I am a big follower of your writings and philosophical thoughts. I have a question that I have never gotten a good answer to, so I decided to pose it to your brilliant minds!

Are trading gains and losses considered a zero-sum situation? For example, when Amaranth lost \$6 billion in less than one week, does that mean that investors on the other side of the trade made \$6 billion?

This might be a very simple question but I can’t really seem to figure it out, nor do I get a consistent answer from any of the people that I ask.

I found a paper on The Winners and Losers of The Zero Sum Game, from Larry Harris (author of Trading And Exchanges).

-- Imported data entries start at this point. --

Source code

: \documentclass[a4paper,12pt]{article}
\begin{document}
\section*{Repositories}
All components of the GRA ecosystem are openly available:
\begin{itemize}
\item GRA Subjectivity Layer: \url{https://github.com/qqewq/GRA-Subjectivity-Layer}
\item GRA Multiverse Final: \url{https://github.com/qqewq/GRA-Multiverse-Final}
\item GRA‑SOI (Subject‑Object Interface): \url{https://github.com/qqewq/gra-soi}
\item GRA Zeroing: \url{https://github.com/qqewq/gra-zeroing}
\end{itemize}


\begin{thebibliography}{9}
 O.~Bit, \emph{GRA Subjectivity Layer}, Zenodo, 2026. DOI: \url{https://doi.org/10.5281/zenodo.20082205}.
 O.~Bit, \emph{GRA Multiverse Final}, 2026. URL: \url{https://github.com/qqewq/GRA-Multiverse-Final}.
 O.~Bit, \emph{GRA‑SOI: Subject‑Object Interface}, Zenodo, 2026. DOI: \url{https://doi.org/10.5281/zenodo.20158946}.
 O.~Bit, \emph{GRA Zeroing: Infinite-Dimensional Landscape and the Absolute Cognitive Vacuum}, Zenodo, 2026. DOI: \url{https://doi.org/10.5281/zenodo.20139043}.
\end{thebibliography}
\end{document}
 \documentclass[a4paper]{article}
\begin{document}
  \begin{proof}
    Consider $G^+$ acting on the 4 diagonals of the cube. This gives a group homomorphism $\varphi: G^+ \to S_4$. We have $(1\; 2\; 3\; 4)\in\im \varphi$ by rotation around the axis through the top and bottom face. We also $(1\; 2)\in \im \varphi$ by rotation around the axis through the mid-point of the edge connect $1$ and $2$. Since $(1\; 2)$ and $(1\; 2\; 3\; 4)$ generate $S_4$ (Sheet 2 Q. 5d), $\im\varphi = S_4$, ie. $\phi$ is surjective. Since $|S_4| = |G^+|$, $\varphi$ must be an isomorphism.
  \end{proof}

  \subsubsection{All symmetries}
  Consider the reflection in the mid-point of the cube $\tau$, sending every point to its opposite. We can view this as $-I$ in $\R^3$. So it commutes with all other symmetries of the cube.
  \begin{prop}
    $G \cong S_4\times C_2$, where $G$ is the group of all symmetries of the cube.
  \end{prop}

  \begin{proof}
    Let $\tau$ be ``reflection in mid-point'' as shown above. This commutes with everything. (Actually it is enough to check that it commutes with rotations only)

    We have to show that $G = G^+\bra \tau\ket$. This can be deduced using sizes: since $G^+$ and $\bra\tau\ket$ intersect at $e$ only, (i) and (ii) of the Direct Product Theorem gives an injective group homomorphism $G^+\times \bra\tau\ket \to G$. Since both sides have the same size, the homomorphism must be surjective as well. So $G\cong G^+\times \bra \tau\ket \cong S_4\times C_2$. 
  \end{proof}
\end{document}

I have always believed that trading futures is a zero sum game. If this is incorrect, please be kind enough clarify, and thank you.

Steve Leslie offers:

Something can only be a zero sum if it is frictionless. There is no perfect machine, they all expend energy of some sort.

In a private transaction I sell you something and you buy it then it is zero sum. 100% of the money transferred hands

Einstein said all matter in the universe remains constant. That is not to say that it does not take intermediate forms.

Although I do not trade futures, the chair and others are the experts there. I believe in his book he mentions that it has the least costs to it. In the world of intangibles it is the “cleanest of transactions” as it eliminates the spreads. Please feel free to correct me if I am wrong. The big boys screw the little guys by manipulating the markets eloquently, described once again by chair, when the Bank of Japan would put in buy programs and sell programs on currencies. My guess is that the Federal Reserve can do same by adding money and taking it out of the system.

Forex has its costs in the form of pips.

In securities of course there is a transaction cost. You pay commissions, and in stocks there is a bid and an ask. Spreads are killers in options. A 2.4 bid and a 2.6 asked is approximately 10%, right there. Tack on handling fees and the math is rough.

Forget real estate, seemingly everybody in the world gets a piece of that action, be it from title searches, broker fees, impact fees, etc.

Also, do not forget taxes! You sell something for a profit and governments, state and Fed. want a piece of the action.

The rules of engagement are against the player from the start. that is why the investor needs to be wary and not overtrade — To control costs and taxes.

Exchanges are like poker games in casinos. For every hand there is a “rake”, for example, in a \$100 pot the house may drag \$5 of it off the table. Put in a dealer tip of \$3 and the player who wins the pot. gets \$92 of the \$100 that was in play. If no new money is added to the table the game will eventually fold due to lack of funds. It will have all ended in the house’s coffers. In a house game you win a \$100 pot you keep the full amount “no rake no toke”. There you have to guard against team play, cheats, and slippage due to betting mistakes.